[Plain-text document sources]
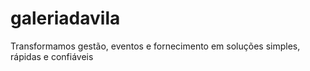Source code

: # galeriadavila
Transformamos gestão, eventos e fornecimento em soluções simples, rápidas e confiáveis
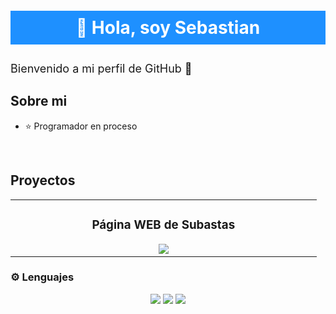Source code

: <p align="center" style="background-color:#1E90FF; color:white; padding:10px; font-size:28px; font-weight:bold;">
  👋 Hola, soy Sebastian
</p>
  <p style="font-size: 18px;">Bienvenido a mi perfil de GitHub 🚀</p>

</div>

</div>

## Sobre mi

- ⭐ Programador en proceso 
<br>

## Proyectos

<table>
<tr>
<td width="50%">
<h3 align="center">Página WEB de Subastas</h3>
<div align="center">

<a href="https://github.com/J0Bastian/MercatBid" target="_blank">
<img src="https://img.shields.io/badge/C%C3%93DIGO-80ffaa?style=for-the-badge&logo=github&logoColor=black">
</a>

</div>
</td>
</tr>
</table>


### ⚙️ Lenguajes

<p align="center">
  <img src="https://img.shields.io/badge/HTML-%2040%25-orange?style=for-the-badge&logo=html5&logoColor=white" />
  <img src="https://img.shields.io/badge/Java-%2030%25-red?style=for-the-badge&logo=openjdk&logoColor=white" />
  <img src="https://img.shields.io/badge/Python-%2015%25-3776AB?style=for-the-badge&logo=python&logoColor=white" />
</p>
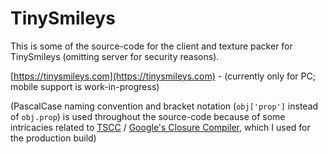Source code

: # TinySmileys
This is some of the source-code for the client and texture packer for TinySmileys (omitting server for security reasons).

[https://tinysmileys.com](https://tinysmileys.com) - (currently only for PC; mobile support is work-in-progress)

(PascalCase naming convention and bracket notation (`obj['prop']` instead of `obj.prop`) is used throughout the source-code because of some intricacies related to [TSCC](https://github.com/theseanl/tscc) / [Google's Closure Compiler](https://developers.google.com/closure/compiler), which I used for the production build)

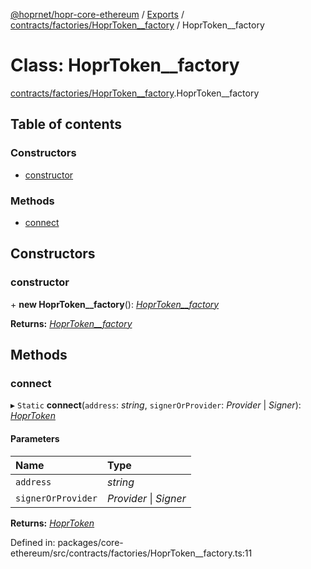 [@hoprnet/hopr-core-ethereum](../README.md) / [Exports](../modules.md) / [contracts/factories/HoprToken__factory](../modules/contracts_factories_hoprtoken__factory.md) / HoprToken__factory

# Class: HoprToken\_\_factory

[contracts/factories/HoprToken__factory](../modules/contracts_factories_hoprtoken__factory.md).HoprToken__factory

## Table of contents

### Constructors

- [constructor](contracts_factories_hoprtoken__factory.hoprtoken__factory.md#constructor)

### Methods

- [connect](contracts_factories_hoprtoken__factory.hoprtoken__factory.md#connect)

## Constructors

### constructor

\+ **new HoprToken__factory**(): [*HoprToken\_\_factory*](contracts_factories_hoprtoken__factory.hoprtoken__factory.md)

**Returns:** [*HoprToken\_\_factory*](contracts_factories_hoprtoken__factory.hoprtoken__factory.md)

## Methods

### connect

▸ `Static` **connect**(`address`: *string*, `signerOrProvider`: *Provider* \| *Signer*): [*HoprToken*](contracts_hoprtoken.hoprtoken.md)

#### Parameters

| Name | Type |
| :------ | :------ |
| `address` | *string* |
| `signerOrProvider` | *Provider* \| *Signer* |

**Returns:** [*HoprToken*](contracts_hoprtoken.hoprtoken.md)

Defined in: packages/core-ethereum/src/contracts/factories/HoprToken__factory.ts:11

* * *

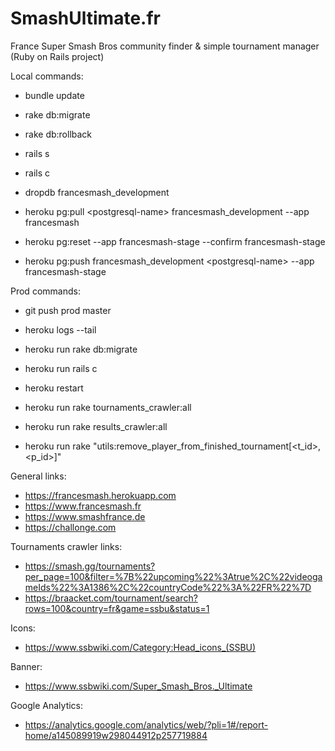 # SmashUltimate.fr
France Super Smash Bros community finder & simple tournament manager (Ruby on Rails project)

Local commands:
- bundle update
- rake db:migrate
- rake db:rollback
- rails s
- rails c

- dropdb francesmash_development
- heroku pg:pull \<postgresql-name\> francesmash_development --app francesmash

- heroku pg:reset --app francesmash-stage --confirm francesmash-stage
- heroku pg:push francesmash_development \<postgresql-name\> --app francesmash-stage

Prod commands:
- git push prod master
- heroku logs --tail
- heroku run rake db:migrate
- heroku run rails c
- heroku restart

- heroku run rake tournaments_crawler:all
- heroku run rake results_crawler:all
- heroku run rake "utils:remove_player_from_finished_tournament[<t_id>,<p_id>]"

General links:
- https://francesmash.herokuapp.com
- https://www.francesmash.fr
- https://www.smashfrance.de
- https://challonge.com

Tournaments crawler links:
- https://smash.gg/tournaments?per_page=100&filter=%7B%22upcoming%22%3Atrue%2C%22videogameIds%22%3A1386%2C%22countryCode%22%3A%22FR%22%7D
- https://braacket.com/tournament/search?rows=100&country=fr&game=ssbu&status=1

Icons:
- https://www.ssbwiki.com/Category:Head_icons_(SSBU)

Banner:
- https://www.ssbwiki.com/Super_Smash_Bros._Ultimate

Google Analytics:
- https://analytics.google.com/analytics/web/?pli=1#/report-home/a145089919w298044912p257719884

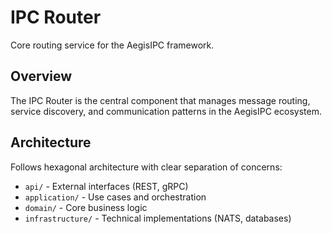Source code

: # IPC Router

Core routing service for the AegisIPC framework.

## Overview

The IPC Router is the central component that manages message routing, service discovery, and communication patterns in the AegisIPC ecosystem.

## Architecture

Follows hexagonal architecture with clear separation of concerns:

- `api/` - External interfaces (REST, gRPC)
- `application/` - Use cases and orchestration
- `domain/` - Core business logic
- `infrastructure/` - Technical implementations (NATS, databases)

* * *

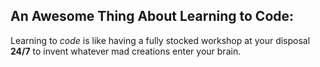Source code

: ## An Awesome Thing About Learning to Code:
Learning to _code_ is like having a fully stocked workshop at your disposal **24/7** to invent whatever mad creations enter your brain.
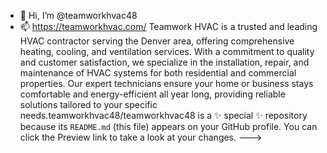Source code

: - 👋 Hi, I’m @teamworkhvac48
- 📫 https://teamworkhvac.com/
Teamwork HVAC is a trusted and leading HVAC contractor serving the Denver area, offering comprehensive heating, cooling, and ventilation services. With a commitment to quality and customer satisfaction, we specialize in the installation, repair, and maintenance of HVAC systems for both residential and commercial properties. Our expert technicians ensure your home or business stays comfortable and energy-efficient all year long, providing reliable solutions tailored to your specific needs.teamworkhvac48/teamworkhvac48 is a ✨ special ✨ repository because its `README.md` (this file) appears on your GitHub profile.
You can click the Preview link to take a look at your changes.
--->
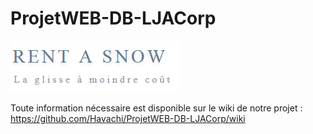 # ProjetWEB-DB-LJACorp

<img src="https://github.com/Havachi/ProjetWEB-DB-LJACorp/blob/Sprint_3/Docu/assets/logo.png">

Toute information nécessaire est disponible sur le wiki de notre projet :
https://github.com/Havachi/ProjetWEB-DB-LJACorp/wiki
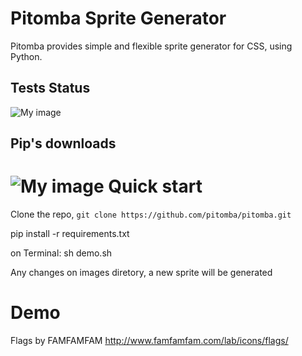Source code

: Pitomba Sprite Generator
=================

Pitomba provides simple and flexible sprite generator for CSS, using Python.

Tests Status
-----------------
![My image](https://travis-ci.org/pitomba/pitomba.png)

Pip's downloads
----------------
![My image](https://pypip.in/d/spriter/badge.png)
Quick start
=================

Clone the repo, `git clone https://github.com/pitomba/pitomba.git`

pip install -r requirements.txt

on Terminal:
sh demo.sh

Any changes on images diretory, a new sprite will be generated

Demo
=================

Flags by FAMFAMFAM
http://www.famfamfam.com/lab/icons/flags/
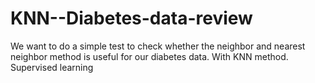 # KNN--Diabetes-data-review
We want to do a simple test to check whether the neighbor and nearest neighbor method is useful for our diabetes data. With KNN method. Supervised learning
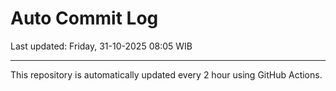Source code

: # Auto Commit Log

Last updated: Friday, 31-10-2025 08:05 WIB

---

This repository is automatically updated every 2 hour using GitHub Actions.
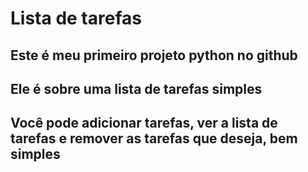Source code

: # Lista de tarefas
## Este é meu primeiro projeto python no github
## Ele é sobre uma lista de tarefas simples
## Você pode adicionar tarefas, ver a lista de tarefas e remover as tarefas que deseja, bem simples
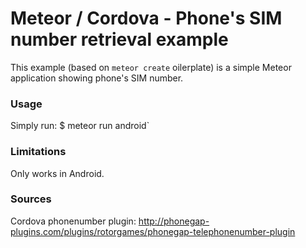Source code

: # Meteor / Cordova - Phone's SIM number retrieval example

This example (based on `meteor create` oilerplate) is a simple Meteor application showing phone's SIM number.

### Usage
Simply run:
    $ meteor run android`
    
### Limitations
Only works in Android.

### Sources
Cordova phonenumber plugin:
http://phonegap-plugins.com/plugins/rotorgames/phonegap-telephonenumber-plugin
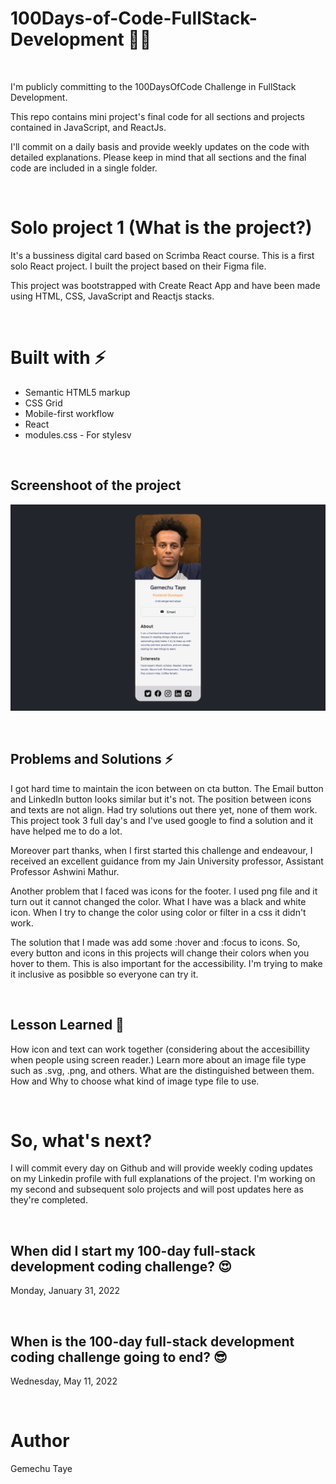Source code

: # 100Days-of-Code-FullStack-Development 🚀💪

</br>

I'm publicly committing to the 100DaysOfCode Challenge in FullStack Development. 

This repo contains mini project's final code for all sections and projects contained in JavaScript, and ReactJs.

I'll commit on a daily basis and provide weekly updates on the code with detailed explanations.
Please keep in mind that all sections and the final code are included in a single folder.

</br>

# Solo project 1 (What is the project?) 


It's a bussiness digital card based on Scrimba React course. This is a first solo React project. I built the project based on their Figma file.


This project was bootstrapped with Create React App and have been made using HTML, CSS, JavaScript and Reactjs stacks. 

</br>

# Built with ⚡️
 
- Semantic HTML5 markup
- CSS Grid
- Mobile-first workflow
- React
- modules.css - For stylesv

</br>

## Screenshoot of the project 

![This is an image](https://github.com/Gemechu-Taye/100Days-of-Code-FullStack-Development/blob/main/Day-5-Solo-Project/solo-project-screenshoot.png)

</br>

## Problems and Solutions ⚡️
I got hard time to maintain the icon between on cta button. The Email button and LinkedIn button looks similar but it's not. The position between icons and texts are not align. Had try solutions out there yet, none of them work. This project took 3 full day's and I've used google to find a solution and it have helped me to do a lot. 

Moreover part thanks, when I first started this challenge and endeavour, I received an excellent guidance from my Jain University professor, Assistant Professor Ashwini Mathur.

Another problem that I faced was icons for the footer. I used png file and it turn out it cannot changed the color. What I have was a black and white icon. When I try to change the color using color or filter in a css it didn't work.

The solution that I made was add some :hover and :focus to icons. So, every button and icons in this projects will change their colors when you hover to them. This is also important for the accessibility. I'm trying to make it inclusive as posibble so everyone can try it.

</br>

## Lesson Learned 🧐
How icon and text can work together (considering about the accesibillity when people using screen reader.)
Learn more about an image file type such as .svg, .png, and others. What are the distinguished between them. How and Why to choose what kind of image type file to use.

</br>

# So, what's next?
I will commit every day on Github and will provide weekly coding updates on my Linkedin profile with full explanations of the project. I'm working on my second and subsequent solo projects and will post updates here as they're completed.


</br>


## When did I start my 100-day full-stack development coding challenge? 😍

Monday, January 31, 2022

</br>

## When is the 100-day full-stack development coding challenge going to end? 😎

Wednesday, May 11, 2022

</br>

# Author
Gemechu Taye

== What you have to do ==
Where a line of the records has the string "shields", return that line.

== Response below ==
<img src="https://img.shields.io/badge/C%C3%93DIGO-80ffaa?style=for-the-badge&logo=github&logoColor=black">
  <img src="https://img.shields.io/badge/HTML-%2040%25-orange?style=for-the-badge&logo=html5&logoColor=white" />
  <img src="https://img.shields.io/badge/Java-%2030%25-red?style=for-the-badge&logo=openjdk&logoColor=white" />
  <img src="https://img.shields.io/badge/Python-%2015%25-3776AB?style=for-the-badge&logo=python&logoColor=white" />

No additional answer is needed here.